Theo and the Magical Talisman
Dec. 31st, 2018 02:41 amSo I've been watching this series on Danish TV and it wasn't bad but it did make me shout “screw the natural order” at the TV a lot, because apparently that is my reaction to overly deathist narratives. It's not even that the decisions made were necessarily bad, because this is explicitly a setting with an afterlife, which might very well be nice enough that being deathist is warranted in this specific case. But they didn't even check.
The basic plot is that our protagonist wants his dying grandfather to not. Luckily, he finds an amulet that lets him enter Fantasy Limbo and make someone else die in his grandfather's place. But then it turns out that if you do that, Fantasy Limbo starts to crumble, making everyone in a radius of a few hundred kilometers unable to die.
Which. Even assuming that this prevents only death itself, not all accidents and disease. (It must still prevent the very worst cases of either or the in-story news reports would've been phrased very differently.) And assuming also that this would've eventually killed the 8 otherwise immortal beings who live in Fantasy Limbo and work as spirit guides. That sounds like a damn good trade.
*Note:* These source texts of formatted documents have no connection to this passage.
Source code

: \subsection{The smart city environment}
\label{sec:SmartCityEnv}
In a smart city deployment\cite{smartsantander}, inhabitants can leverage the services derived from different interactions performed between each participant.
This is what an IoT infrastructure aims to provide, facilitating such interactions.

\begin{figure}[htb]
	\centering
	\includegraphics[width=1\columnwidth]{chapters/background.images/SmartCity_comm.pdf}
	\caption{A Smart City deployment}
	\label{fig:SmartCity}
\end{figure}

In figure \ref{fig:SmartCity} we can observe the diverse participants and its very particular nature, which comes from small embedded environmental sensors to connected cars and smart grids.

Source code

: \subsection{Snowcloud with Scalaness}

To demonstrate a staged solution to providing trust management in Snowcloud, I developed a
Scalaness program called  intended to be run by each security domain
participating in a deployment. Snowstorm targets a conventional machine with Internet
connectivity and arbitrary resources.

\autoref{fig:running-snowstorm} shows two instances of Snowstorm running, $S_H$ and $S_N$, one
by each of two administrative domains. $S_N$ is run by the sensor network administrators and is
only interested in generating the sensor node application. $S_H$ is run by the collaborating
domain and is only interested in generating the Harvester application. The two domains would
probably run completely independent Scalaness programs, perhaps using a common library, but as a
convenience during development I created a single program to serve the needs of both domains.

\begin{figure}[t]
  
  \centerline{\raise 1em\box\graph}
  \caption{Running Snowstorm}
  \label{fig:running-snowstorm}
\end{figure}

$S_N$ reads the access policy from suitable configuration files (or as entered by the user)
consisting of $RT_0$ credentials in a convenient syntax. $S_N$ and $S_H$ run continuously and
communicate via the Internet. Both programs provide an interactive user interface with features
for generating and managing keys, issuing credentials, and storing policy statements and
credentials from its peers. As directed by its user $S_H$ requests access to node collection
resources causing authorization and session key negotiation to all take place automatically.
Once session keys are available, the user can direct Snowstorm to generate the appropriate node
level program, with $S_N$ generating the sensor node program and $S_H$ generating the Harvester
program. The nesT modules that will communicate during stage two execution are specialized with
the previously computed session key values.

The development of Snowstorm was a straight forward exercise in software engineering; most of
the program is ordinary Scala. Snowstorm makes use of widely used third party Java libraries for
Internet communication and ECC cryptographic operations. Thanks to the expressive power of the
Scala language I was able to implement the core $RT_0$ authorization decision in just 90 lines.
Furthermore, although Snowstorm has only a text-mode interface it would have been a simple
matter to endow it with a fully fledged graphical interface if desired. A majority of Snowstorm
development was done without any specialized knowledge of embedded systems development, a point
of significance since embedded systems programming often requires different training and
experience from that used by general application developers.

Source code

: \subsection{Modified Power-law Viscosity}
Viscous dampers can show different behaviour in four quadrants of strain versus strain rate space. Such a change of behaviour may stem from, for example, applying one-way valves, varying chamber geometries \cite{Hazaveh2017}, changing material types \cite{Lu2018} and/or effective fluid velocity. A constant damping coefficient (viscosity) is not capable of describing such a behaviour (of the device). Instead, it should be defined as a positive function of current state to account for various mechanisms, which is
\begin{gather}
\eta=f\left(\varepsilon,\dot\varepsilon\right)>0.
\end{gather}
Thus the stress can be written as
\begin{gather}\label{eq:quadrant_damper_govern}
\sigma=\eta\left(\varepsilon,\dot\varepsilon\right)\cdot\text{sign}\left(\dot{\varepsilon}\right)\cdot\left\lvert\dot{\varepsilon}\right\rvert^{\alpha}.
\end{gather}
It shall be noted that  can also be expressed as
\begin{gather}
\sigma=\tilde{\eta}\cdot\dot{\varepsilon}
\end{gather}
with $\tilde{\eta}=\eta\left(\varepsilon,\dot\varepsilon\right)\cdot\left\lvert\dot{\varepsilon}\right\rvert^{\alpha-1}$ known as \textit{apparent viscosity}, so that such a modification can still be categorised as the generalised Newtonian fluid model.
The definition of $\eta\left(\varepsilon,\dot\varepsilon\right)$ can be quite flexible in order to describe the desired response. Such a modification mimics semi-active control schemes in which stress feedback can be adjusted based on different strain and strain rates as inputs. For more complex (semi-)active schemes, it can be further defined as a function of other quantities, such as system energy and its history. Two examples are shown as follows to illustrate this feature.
You could travel around to different places on Earth, crumbling almost all the limboes but leaving a few death zones for the chronically suicidal and those with religious objections. Set up a charity to pay for any consenting adult's transport there. It still wouldn't be ideal for chronically suicidal people, since there's a non-opt-out afterlife, but the status quo also has that. And on the upside, billions of people would get to have more time, finally able to spend decades doing whatever they want without having to feel like they're wasting a valuable resource.
Of course, it's possible that this setting's afterlife is awesome enough to make that a bad idea, that it is in fact just as good as life on Earth or possibly even better. It's not the impression I got — there was a lot of emphasis put on the dead Looking Down Upon Their Loved Ones and Waiting For Them At The Entrance and it left me with the impression they didn't have much else to do. But it's possible my impression is wrong, in which case I think the correct answer is to try a lot harder to prove to everyone else that this world exists. Let everyone make their life choices while fully informed of what life actually entails, make it so nobody has to fear Hell ever again, give people in bad circumstances access to an easily accessible alternative.
…but of course in the actual series, the protagonist makes none of these considerations. He simply “realizes that what he did was wrong”, undoes the swap, and the natural order resumes.